I think many directors focus on one aspect of the craft TOO much - they might be too obsessed with the script or the camera for instance. Directing is all about making the elements work in harmony together, so finding a way to make each facet work in unison should always be the goal.
What would that marketing look like, in your mind? Say if you want to get views/make a name for yourself online as the goal. Would it be social? Would it be supplemental (but thematically related) content? Would it be press releases, and if so, where would you send them?
How do you keep all that in mind while also giving actors what you need? (also, just, what’s your advice on working with actors?)
Anything that is recurring on a regular basis. For instance, a webseries might be a better fit than a feature film, since the series can release episodes every month on a subscription basis. That said, for a project like a feature film, ancillary content can also be created (such as educational videos or lessons) that can be released via Patreon…
Haha true! Have you considered doing something like that, since you/your name is kinda your brand and you make stuff semi-regularly it seems?
For me, this project needs more $ than my last, but not so much that I need private investors.
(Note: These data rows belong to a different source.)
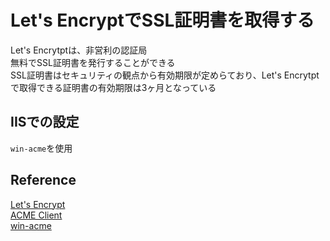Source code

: # Let's EncryptでSSL証明書を取得する
Let's Encrytptは、非営利の認証局<br>
無料でSSL証明書を発行することができる<br>
SSL証明書はセキュリティの観点から有効期限が定めらており、Let's Encrytptで取得できる証明書の有効期限は3ヶ月となっている

## IISでの設定
`win-acme`を使用

## Reference
[Let's Encrypt](https://letsencrypt.org/ja/)<br>
[ACME Client](https://letsencrypt.org/docs/client-options/)<br>
[win-acme](https://www.win-acme.com/)<br>
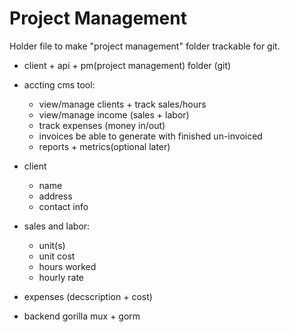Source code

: # Project Management

Holder file to make "project management" folder trackable for git.

- client + api + pm(project management) folder (git)

- accting cms tool:
    - view/manage clients + track sales/hours
    - view/manage income (sales + labor)
    - track expenses (money in/out)
    - invoices be able to generate with finished un-invoiced
    - reports + metrics(optional later)

- client
    - name
    - address
    - contact info

- sales and labor:
    - unit(s)
    - unit cost
    - hours worked
    - hourly rate

- expenses (decscription + cost)

- backend gorilla mux + gorm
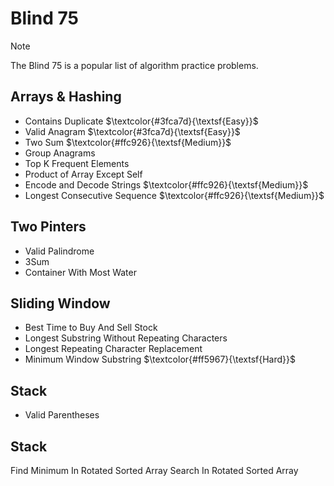 # Blind 75

> [!NOTE]
> The Blind 75 is a popular list of algorithm practice problems.

## Arrays & Hashing
* Contains Duplicate    $\textcolor{#3fca7d}{\textsf{Easy}}$
* Valid Anagram         $\textcolor{#3fca7d}{\textsf{Easy}}$
* Two Sum               $\textcolor{#ffc926}{\textsf{Medium}}$
* Group Anagrams
* Top K Frequent Elements
* Product of Array Except Self
* Encode and Decode Strings	 $\textcolor{#ffc926}{\textsf{Medium}}$
* Longest Consecutive Sequence $\textcolor{#ffc926}{\textsf{Medium}}$

## Two Pinters
* Valid Palindrome
* 3Sum
* Container With Most Water

## Sliding Window
* Best Time to Buy And Sell Stock
* Longest Substring Without Repeating Characters
* Longest Repeating Character Replacement
* Minimum Window Substring $\textcolor{#ff5967}{\textsf{Hard}}$

## Stack
* Valid Parentheses

## Stack
Find Minimum In Rotated Sorted Array
Search In Rotated Sorted Array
The film after that will need a higher budget (somewhere in the $500K - $1MM range), so I will need to finance through private equity. As for doing multiple campaigns, you can absolutely go that route! I personally prefer to just do it once as I have a blog following that I respect very much and don’t want to ask too much of. But also, because as I grow as a filmmaker, I want to explore multiple avenues to allow my projects to get bigger and bigger in scope. Crowdfunding is great, but only up to a certain amount - unless you are really famous
Do you have an idea of how you’re approaching your first (and only) crowdfunding campaign?
I would try positioning it as a long term play. Maybe the web series is intentionally created at a loss so in the future it can be used to develop into a television series or feature film. That way, the investors can get in early on the “proof of concept” and have favorable terms in the deal when you create the larger project, spun off of the web series.
You will at minimum want a basic synopsis of the project, bios on the cast/crew, a directors statement, and ideally financial info (budget, repayment terms, etc.) if you are sharing with investors. The goal is to energize your potential investor with the creative, and give them the confidence in your business abilities to make this profitable or worth while.
Do you think there’s any value in making (and continuing to make) web series because you like that format, without it having to be a stepping stone to longer-form content? Do you think it’s possible to make your living that way?
Crowdfunding is probably the way to go. That said, even raising $5- $10K will require basically a full time commitment as you run the campaign. So for that amount, there’s also the option of simply doubling down on your day to day work (if you can) and saving the $ yourself. It may take less effort!
I always try to rotate my talent around the space, looking at every angle until the practical lights in the room hit their face in a flattering way. I’ll build out my scene from there, generally going for tighter angles if I’m unable to light the background properly. As long as you avoid flat lighting, you are going to be able to produce a nice image… Assuming you at least have some light in the room (a lamp, for instance), and a camera/lens combo that can handle a low light setup if you’re shooting at night.
Find an apartment with nice bright windows and shoot during the day Or alternatively, get a couple of flood lights to bring up the ambient levels, and then get a small soft source (china ball, litemat) that can be used to key your talent. A couple of bright lights and a small key may be all you need.
It was about damn time!
Thanks, Noam! Will definitely be checking out your blog now!!
Yes. I once chose a location that was very hard to get to (under a bridge, about a 1/2 mile walk from our parking lot), and when it started raining before our shoot we got screwed. Had to travel with gear through mud, my DP got sick, and the whole crew was mad at me!